Count every line of these entries that holds the word "textsuperscript", and reply with the number only.

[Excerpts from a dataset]
◇ ◇ ◇ ◇ ◇ ◇ ◇

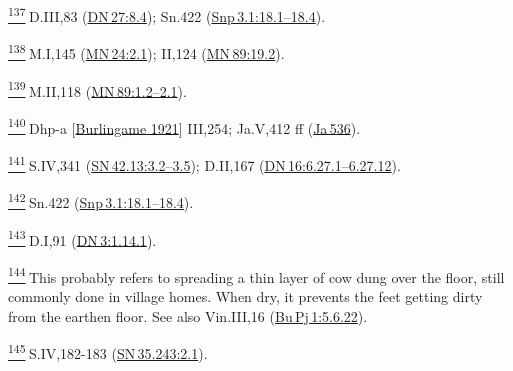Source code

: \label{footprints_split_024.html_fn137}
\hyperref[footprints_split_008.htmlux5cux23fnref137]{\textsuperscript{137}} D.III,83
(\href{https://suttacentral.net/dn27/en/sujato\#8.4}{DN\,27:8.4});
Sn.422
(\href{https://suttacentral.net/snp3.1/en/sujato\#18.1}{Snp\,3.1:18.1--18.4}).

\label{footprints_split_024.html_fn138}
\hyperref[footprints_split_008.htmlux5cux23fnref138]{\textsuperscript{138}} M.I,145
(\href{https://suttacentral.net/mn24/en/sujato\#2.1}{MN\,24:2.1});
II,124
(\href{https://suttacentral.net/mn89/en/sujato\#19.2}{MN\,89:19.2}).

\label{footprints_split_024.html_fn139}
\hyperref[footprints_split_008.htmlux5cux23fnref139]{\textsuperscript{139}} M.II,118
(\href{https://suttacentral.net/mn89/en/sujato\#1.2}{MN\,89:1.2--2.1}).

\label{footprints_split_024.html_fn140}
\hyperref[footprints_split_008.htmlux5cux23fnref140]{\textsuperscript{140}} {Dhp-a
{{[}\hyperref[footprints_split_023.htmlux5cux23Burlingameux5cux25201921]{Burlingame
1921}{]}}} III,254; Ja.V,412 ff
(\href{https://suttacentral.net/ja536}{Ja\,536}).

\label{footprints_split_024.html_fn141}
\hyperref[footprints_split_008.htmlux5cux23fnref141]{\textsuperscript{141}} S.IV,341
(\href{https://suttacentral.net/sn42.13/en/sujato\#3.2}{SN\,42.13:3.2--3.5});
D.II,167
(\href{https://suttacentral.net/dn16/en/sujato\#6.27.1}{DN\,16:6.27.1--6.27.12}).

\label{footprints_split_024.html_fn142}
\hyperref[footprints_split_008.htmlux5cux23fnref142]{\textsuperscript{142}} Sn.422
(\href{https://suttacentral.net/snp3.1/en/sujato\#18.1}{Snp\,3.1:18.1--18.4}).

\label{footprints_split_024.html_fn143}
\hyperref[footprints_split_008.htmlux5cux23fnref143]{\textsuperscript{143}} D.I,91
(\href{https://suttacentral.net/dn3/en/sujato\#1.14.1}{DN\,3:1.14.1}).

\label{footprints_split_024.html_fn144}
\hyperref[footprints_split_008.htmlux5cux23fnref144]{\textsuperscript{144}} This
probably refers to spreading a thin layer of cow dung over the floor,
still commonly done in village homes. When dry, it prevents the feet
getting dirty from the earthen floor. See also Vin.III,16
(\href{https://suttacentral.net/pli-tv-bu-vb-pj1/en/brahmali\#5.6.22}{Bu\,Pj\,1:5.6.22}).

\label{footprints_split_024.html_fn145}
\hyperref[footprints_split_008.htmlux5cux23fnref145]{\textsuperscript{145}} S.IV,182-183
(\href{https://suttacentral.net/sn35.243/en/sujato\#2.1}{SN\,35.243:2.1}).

◇ ◇ ◇ ◇ ◇ ◇ ◇

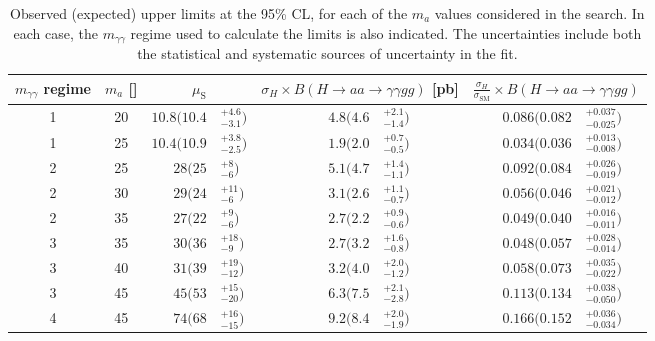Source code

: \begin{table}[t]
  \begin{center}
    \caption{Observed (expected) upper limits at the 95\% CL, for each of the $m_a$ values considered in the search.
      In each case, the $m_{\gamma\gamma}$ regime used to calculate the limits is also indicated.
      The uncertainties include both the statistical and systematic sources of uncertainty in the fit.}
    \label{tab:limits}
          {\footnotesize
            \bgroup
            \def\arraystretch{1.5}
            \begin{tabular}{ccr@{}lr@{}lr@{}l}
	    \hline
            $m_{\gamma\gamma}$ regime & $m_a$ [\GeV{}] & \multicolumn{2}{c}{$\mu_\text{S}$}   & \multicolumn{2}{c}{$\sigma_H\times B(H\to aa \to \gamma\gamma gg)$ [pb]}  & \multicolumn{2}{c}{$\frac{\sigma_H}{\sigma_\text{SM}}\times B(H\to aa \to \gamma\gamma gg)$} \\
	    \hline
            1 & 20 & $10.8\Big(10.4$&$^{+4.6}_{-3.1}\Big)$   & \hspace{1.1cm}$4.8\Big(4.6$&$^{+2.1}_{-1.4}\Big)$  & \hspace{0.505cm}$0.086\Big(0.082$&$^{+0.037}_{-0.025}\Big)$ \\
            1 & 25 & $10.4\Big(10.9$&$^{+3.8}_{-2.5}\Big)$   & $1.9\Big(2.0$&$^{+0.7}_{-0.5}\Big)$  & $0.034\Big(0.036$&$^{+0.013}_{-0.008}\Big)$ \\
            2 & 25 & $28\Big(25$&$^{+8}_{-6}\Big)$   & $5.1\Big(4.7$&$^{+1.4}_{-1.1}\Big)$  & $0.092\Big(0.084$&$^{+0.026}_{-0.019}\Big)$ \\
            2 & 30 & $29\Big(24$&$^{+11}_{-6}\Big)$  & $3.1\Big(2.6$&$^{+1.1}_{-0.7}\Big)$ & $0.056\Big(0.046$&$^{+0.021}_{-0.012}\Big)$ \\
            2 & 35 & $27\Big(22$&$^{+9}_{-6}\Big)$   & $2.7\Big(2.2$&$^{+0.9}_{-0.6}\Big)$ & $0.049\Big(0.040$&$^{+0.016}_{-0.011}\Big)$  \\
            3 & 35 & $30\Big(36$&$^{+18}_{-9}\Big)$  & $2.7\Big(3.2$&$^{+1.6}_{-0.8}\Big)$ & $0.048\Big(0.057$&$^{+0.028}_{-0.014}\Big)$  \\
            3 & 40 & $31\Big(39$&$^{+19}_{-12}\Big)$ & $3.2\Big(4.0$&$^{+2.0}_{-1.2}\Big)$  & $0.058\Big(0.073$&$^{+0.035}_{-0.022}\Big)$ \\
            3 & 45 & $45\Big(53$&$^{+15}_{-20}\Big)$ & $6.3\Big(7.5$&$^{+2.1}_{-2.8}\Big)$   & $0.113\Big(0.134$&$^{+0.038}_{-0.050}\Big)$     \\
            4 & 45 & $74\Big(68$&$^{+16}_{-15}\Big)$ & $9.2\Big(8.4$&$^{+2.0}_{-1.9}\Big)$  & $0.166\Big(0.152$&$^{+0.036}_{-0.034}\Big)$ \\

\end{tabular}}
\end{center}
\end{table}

◇ ◇ ◇ ◇ ◇ ◇ ◇

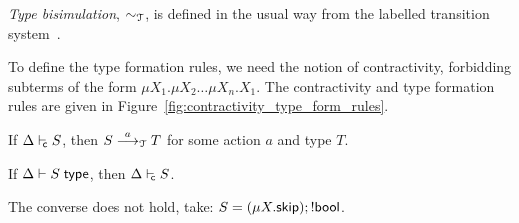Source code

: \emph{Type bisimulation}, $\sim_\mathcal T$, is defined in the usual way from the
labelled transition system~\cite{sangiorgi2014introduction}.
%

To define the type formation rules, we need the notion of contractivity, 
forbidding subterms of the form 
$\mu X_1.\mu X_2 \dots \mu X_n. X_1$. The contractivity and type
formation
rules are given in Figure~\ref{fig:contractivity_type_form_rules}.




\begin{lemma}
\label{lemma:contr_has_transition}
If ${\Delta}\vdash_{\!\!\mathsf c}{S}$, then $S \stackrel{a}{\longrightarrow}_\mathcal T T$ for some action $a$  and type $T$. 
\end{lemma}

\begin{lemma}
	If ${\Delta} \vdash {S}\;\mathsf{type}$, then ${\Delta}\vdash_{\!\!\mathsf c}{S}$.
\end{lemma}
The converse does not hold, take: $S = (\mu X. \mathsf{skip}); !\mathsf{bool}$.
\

◇ ◇ ◇ ◇ ◇ ◇ ◇

Answer area »
9